The Sys Admin's Song
By Laura E. Campbell
I used to be a Systems Administrator.
I’ve seen it all. I’ve done it all. I’ve met the walrus, I’ve met the clams. Hey, I met Cary Elwes, who was angry at the time. The universal user.
I’ve had bugs, all kinds. E.g.1: ants in the mail server. E.g. 2: something wicked in the backup machine. Reboot and things worked exactly once. What was it? Part of the sixth universal plot (you know the other five): the battle between hardware supplier and software vendor.
I stopwatched my life once. Summed loading times and reboot times. Multiplied it out over forty years. You don’t want to know or you’d shoot your p.c.
I don’t have to. I’ve lost myself in Juarez and I’m doing fine. I’ll be here laughing when it all ends because I’m where it won’t matter.

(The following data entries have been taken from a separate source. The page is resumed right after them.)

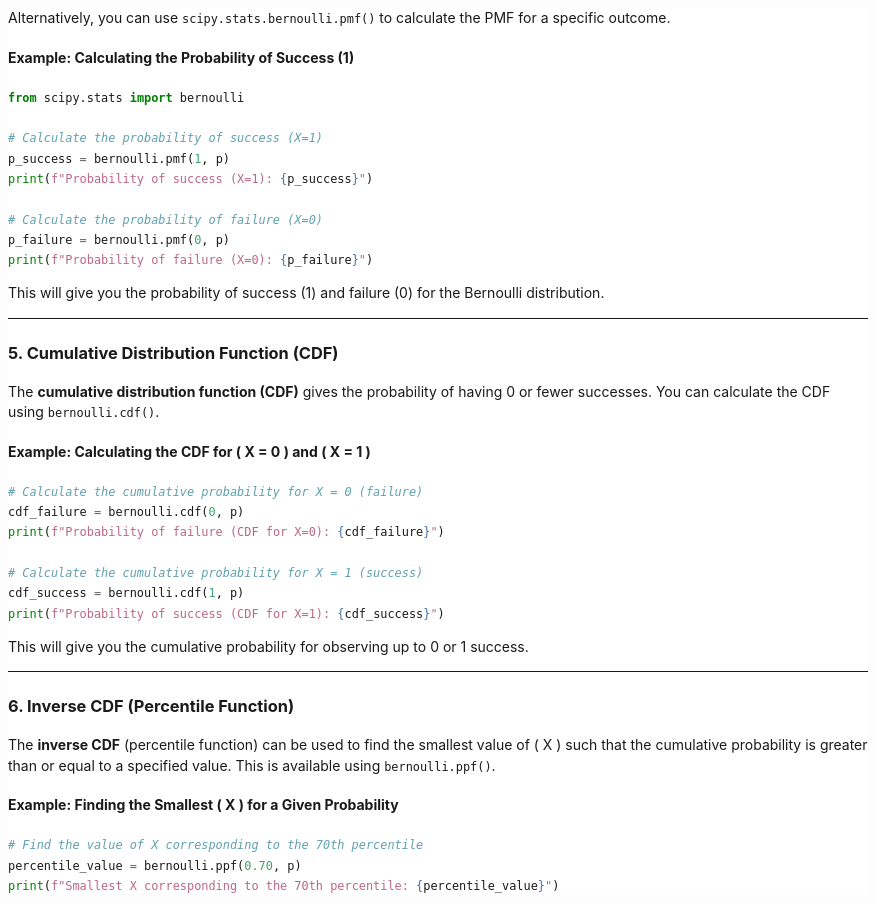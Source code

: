 Alternatively, you can use `scipy.stats.bernoulli.pmf()` to calculate the PMF for a specific outcome.

#### Example: Calculating the Probability of Success (1)

```python
from scipy.stats import bernoulli

# Calculate the probability of success (X=1)
p_success = bernoulli.pmf(1, p)
print(f"Probability of success (X=1): {p_success}")

# Calculate the probability of failure (X=0)
p_failure = bernoulli.pmf(0, p)
print(f"Probability of failure (X=0): {p_failure}")
```

This will give you the probability of success (1) and failure (0) for the Bernoulli distribution.

---

### 5. **Cumulative Distribution Function (CDF)**

The **cumulative distribution function (CDF)** gives the probability of having 0 or fewer successes. You can calculate the CDF using `bernoulli.cdf()`.

#### Example: Calculating the CDF for \( X = 0 \) and \( X = 1 \)

```python
# Calculate the cumulative probability for X = 0 (failure)
cdf_failure = bernoulli.cdf(0, p)
print(f"Probability of failure (CDF for X=0): {cdf_failure}")

# Calculate the cumulative probability for X = 1 (success)
cdf_success = bernoulli.cdf(1, p)
print(f"Probability of success (CDF for X=1): {cdf_success}")
```

This will give you the cumulative probability for observing up to 0 or 1 success.

---

### 6. **Inverse CDF (Percentile Function)**

The **inverse CDF** (percentile function) can be used to find the smallest value of \( X \) such that the cumulative probability is greater than or equal to a specified value. This is available using `bernoulli.ppf()`.

#### Example: Finding the Smallest \( X \) for a Given Probability

```python
# Find the value of X corresponding to the 70th percentile
percentile_value = bernoulli.ppf(0.70, p)
print(f"Smallest X corresponding to the 70th percentile: {percentile_value}")
```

Philip. That’s the word to remember. No, that’s not the word. I’ll give you that later. Philip’s the person to remember, but you don’t actually have to remember him. He’ll do it for you.
Sys admins ultimately go one of two routes. They become disillusioned and blase (guess what I am). Or they become God. Guess what had happened to Philip. He became so godlike he had to go work for a software vender, so he could spread the word (no, not that one). So *he* could spread the word.
We had called the vendor. We had bought. He came to instruct us pagans.
“I am Philip,” he said, coming in our door. No vendor name. No announcement. We treated him as a Help Desk walk-in.
We didn’t know. We were so sorry. We apologized.
See, I used to care.
Dana cared. It’s because she was God too. She’d been God a long time because she knew how to do it beneficently. She also had a horse to support. For many reasons, including those, the Boss chose her to interface with the vendor rep.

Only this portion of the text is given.